3 Tips for Success in Investing and Working Out

Be Specific

As a trainer, I worked with all sorts of different people with different goals. Potential clients would walk in the door with goals to lose weight, or goals to “learn to work out,” but those types of goals are hard to visualize. Your goals, financial or fitness, should be specific enough that you can visualize success in your head. In both investing and working out, when a goal is weak, it’s easy to lose sight and give up. Visualization makes a goal stronger. This is why I loved my client’s goal of wanting Michelle Obama’s arms. It was very specific and easy to visualize what success looked like.

In my training career, I had two clients who lost over 100 lbs, and both of them did it before they ever worked with me. Why did they need me? Didn’t they already achieve the goal? No. They had more specific goals in mind that motivated them to do more.

Understand the Price of Success

There is always a price to pay for success. To be successful in both fitness and finance you must dedicate resources, take risk, and tolerate discomfort. Working out requires you to dedicate your personal time and physical presence; even if you hire a trainer or attend a class, only you can physically complete the workout if you want the benefits.

The discomfort from working out can come in the form of fatigue, soreness, and frustration that someone else beat you to the machine you wanted to use in your gym of choice. The discomfort from working out is almost always temporary, but there is risk of injury.

Investing requires less personal time and you don’t need to be physically present. Unlike working out, in investing your financial assets do the work for you—but only if you are willing to accept some level of risk.

The discomfort associated with investing can be severe and long-lasting.
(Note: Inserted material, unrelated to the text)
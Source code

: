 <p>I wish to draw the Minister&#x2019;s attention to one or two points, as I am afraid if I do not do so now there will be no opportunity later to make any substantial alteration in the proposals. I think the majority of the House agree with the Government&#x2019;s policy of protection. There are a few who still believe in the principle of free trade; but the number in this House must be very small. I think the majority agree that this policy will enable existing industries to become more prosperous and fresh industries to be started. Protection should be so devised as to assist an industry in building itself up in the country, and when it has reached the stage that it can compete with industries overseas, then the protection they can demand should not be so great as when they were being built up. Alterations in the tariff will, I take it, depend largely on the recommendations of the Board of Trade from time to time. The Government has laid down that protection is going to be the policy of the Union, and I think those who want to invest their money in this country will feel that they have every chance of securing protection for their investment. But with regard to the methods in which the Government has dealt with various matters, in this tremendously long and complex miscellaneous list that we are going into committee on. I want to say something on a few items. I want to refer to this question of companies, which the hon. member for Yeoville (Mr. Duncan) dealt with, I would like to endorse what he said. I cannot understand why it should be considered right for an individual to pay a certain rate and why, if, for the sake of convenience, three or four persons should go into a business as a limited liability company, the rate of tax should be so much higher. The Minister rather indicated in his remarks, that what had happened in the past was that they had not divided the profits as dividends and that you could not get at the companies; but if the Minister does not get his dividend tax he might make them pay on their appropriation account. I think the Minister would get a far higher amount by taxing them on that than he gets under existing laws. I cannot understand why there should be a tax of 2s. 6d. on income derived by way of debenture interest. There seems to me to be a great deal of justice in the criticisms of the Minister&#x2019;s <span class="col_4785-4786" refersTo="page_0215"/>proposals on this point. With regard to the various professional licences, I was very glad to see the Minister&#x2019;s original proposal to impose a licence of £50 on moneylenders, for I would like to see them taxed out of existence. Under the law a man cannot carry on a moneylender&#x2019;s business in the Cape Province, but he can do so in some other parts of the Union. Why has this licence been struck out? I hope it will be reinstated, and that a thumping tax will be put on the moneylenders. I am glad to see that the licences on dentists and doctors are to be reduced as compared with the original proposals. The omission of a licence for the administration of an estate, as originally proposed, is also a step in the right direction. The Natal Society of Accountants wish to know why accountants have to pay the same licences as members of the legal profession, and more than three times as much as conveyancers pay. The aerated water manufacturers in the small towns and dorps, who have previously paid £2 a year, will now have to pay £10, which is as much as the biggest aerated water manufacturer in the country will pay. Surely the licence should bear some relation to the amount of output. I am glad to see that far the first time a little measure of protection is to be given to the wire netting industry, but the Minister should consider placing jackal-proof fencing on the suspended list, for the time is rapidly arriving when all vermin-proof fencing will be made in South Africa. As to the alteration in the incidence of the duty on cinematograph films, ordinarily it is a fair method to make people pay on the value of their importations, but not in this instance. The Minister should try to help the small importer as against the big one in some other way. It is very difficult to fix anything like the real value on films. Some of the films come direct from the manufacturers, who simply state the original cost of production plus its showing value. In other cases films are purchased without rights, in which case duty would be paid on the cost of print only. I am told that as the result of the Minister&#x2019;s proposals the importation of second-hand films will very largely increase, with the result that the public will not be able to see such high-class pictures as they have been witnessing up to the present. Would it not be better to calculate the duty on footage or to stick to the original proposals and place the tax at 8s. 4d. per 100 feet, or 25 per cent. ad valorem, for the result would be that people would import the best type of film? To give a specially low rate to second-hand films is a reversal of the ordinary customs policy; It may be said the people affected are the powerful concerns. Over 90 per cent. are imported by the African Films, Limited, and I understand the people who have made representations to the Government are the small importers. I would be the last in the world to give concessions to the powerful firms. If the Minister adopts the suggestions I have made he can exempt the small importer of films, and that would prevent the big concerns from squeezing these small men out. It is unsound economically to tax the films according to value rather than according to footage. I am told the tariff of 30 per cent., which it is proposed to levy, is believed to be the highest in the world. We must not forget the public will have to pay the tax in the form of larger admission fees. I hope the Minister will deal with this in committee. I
Uncertainty, pain of loss, and fear of missing out are just a few of the common discomforts that can come around in investing and knock a well thought out plan off track.

If you truly want the benefits, you must understand that enduring these pains is the price that must be paid to reap the rewards. My client, whom I introduced at the beginning, hated working out. That did not change in the year plus that we worked together. She accepted that the pain of working out was the price that had to be paid to achieve her goals.

Focus on the Big Picture

We can invest your dollars in a way that will help you achieve your goals, but you MUST take some level of risk if you want to receive returns above the risk-free rate. The risk and uncertainty in investing is what most people struggle with.

Some risk in investing can be minimized by properly diversifying your portfolio, but many people still focus on individual investments rather than the total portfolio. This misses the big picture. Portfolio pieces are put together because they behave differently in different scenarios. That means some investments might be up while others are down.

It’s better to think about investments in the context of your total portfolio. How do they all work together to help me achieve my goals. The same principal applied when I was a trainer, my clients worked through a wide variety of exercises, some of which were completely unrelated. If you do the same exercise or workout over and over, your body adapts, the benefits marginalize, and the goal will not be achieved.

Clear Purpose Improves the Odds of Success

The key to success in both investing and working out is clarity of purpose, understanding the price, and focusing on the bigger picture.

Whether aiming for “Michelle Obama’s arms” or a secure financial future, a clear and purposeful goal will guide you through the challenges and keep you motivated. Remember, the journey is seldom a straight line, but with dedication and a well-defined goal, the milestones will be achieved.

You might ask how this particular client ended up, was the goal achieved? I was at the birthday party; it was a beautiful sunny day, she wore a sleeveless top and received tons of compliments on her toned arms. She’d also lost over 50 pounds in the process of achieving those arms, but that was just a side effect. It was never the goal.

Many people came up to me at the party, commenting on her amazing transformation and wondering how I did it. The joke was on them; she did all the work.